If these attitudes prevailed at Kosciusko as most villagers believed, ironically the village elementary school may have contributed to or actually promoted them by segregating and isolating village children.  Before !940, most Mississippi children, like most American children everywhere, did not attend school beyond the eight grade, and thus the separate schools restricted the opportunities for village and town children to interact and establish relationships with each other.  This pattern changed, beginning in the early forties, when more and more Mississippi children began to attend high school and college.  Children from the town, the village, and the country came together for education and, in the process, established lasting relationships.  The relationships became even closer when, almost simultaneously, the young men began to march off together to World War II and a few years later to the Korean Conflict.
Children attending the village school experienced classical segregation and discrimination, but the potential damage was offset by teachers quietly promoting the develop-ment of self esteem and stressing the importance of preparing for the future.  Miss Alva Thomas, principal and strong promoter of the mill and its school, taught the seventh and eight grades; her two sisters, Anna and Lois, along with Christine Paine taught two grades each and completed the faculty.  Each school day started in a way now considered unlawful; the student body assembled in the school's auditorium for the recitation of the Pledge of Allegiance to the Flag, a short biblical reading, and a prayer.  The span event of the year was the annual play, with eight grade actors playing to a full house of villagers.  I attended and completed the eight grade class and have fond memories of the school and Miss Alva.  I recall it as a memorable and beneficial experience, highlighted by a leading role in the annual play.
The school with its community playground and three large ponds nearby provided the village with a very active recreation center.  The ponds provided water for the mill's five steam engines, and for the villagers, swimming, boating, and fishing. The best fishing, however, was at Fletcher's bridge, about five miles south of the village, where my friend, Joe Mathews, and I would frequently go on a Saturday morning with his father and usually one other adult male in a horse-drawn wagon, camp and fish overnight, and return Sunday afternoon.  Other social activities centered around the church and John Felder's Grocery where, across the street and under the shade of two large Oaks, the men played checkers and dominoes.

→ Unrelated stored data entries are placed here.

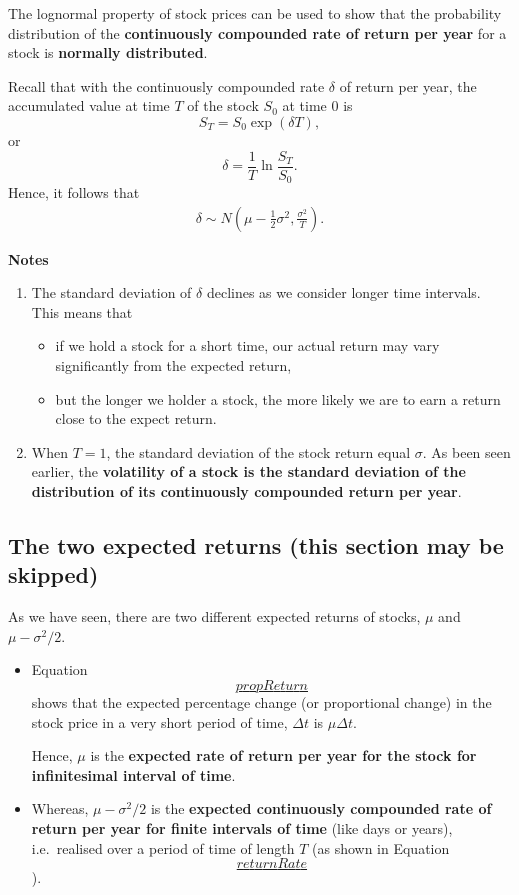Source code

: \documentclass[landscape, 20pt]{extreport}
\theoremstyle{definition}
\theoremstyle{definition}
\theoremstyle{definition}
\theoremstyle{definition}
\theoremstyle{remark}
\begin{document}
The lognormal property of stock prices can be used to show that the
probability distribution of the \textbf{continuously compounded rate of return
per year} for a stock is \textbf{normally distributed}.

Recall that with the continuously compounded rate \(\delta\) of return per
year, the accumulated value at time \(T\) of the stock \(S_0\) at time 0 is
\[S_T = S_0 \exp(\delta T),\] or
\[\delta = \frac{1}{T} \ln \frac{S_T}{S_0}.\] Hence, it follows that
\[\begin{aligned}
\label{returnRate}
     \delta \sim N\left( \mu - \frac{1}{2}\sigma^2 , \frac{\sigma^2}{T} \right).\end{aligned}\]

\textbf{Notes}

\begin{enumerate}
\def\labelenumi{\arabic{enumi}.}
\item
  The standard deviation of \(\delta\) declines as we consider longer
  time intervals. This means that

  \begin{itemize}
  \item
    if we hold a stock for a short time, our actual return may vary
    significantly from the expected return,
  \item
    but the longer we holder a stock, the more likely we are to earn
    a return close to the expect return.
  \end{itemize}
\item
  When \(T = 1\), the standard deviation of the stock return equal
  \(\sigma\). As been seen earlier, the \textbf{volatility of a stock is the
  standard deviation of the distribution of its continuously
  compounded return per year}.
\end{enumerate}

\hypertarget{the-two-expected-returns-this-section-may-be-skipped}{%
\subsection{The two expected returns (this section may be skipped)}\label{the-two-expected-returns-this-section-may-be-skipped}}

As we have seen, there are two different expected returns of stocks,
\(\mu\) and \(\mu - \sigma^2/2\).

\begin{itemize}
\item
  Equation \protect\hyperlink{propReturn}{\[propReturn\]} shows that the expected percentage change
  (or proportional change) in the stock price in a very short period
  of time, \(\Delta t\) is \(\mu \Delta t\).

  Hence, \(\mu\) is the \textbf{expected rate of return per year for the stock
  for infinitesimal interval of time}.
\item
  Whereas, \(\mu - \sigma^2/2\) is the \textbf{expected continuously
  compounded rate of return per year for finite intervals of time}
  (like days or years), i.e.~realised over a period of time of length
  \(T\) (as shown in Equation
  \protect\hyperlink{returnRate}{\[returnRate\]}).
\end{itemize}
\end{document}
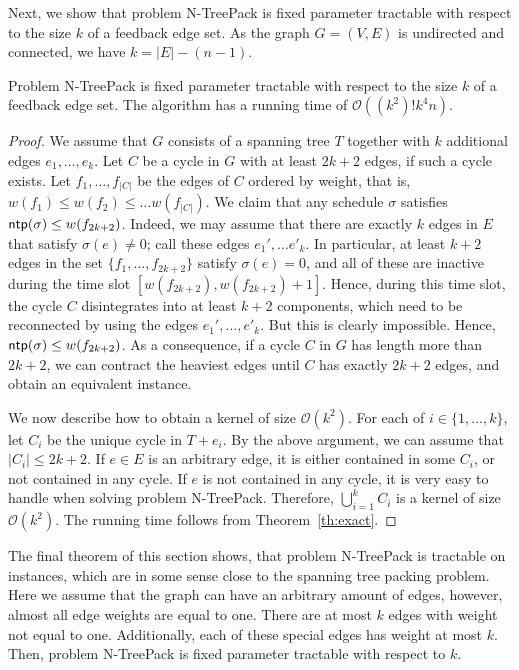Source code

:\documentclass[runningheads]{llncs}
\newcommand{\set}[1]{\{ #1 \}}
\newcommand{\fromto}[2]{\set{#1, \ldots, #2}}
\newcommand{\bigO}{\mathcal{O}}
\DeclareMathOperator{\ntp}{\text{\sf ntp}}
\newcommand{\xxxNTP}{{\sc N-TreePack}}
\begin{document}
Next, we show that problem {\xxxNTP} is fixed parameter tractable with respect to the size $k$ 
of a feedback edge set. 
As the graph $G=(V,E)$ is undirected and connected, we have $k=|E|-(n-1)$.

\begin{theorem}
\label{thm:FPT_feedback_edge_set}
Problem {\xxxNTP} is fixed parameter tractable with respect to the size $k$ of a feedback edge set. 
The algorithm has a running time of $\bigO((k^2)!k^4n)$. 
\end{theorem}

\begin{proof}
We assume that $G$ consists of a spanning tree $T$ together with $k$ additional edges $e_1,\ldots,e_k$. 
Let $C$ be a cycle in $G$ with at least $2k+2$ edges, if such a cycle exists. 
Let $f_1,\ldots,f_{|C|}$ be the edges of $C$ ordered by weight, that is, $w(f_1) \leq w(f_2) \leq \dots w(f_{|C|})$. 
We claim that any schedule $\sigma$ satisfies $\ntp(\sigma)\le w(f_{2k+2})$. 
Indeed, we may assume that there are exactly $k$ edges in $E$ that satisfy $\sigma(e)\ne0$; 
call these edges $e_1', \dots e'_k$. 
In particular, at least $k+2$ edges in the set $\fromto{f_1}{f_{2k+2}}$ satisfy $\sigma(e)=0$, 
and all of these are inactive during the time slot $[w(f_{2k+2}), w(f_{2k+2}) + 1]$. 
Hence, during this time slot, the cycle $C$ disintegrates into at least $k+2$ components, which need 
to be reconnected by using the edges $e_1', \dots, e'_k$. But this is clearly impossible. 
Hence, $\ntp(\sigma) \leq w(f_{2k+2})$. 
As a consequence, if a cycle $C$ in $G$ has length more than $2k+2$, we can contract the heaviest 
edges until $C$ has exactly $2k+2$ edges, and obtain an equivalent instance.

We now describe how to obtain a kernel of size $\bigO(k^2)$. For each of $i \in \fromto{1}{k}$, let $C_i$ be the unique cycle in $T + e_i$. By the above argument, we can assume that $|C_i| \leq 2k+2$. If $e \in E$ is an arbitrary edge, it is either contained in some $C_i$, or not contained in any cycle. If $e$ is not contained in any cycle, it is very easy to handle when solving problem {\xxxNTP}. Therefore, $\bigcup_{i=1}^k C_i$ is a kernel of size $\bigO(k^2)$. The running time follows from Theorem~\ref{th:exact}.
\end{proof}

The final theorem of this section shows, that problem {\xxxNTP} is tractable on instances, which are in some sense close to the spanning tree packing problem. Here we assume that the graph can have an arbitrary amount of edges, however, almost all edge weights are equal to one. There are at most $k$ edges with weight not equal to one. Additionally, each of these special edges has weight at most $k$. Then, problem {\xxxNTP} is fixed parameter tractable with respect to $k$.
\end{document}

For fifty-two years to the month, the Kosciusko mill was the town's largest industry and its economic base.  Then in Au-gust 1953, Robert Sanders in ill health closed the mill, along with his other mills, and after his death in 1954, the mill and village houses were sold.  Ironically, Sanders suffered a heart attack while attending a conference with local business leaders about the possible reopening of the Aponaug Mill and died a few days later on September 25, 1954.
Rather abruptly, the mill was gone, never to reopen; the old brick mill building still stands, its most recent occupant at the time of this writing was a small electric lamp company.  There are almost no signs of the small village that was once adjacent to the mill--the eighty-five small houses, the church, and the school with its community playground.  John Felder's grocery store and a few of the former village houses near it still survive.
In 1899 West Point, a small town of 3,200 on the Illinois Central Railroad in northeastern Mississippi, organized and approved a capital investment of $107,000 to build a small yarn mill.  Two years later the West Point Cotton Mill was completed and began operations with J. M. Hardison, as president; J. A. Crawford, secretary and treasurer; Eugene Cross, superintendent; J. R. French, carding-spinning overseer; and P.M. Coates, engineer.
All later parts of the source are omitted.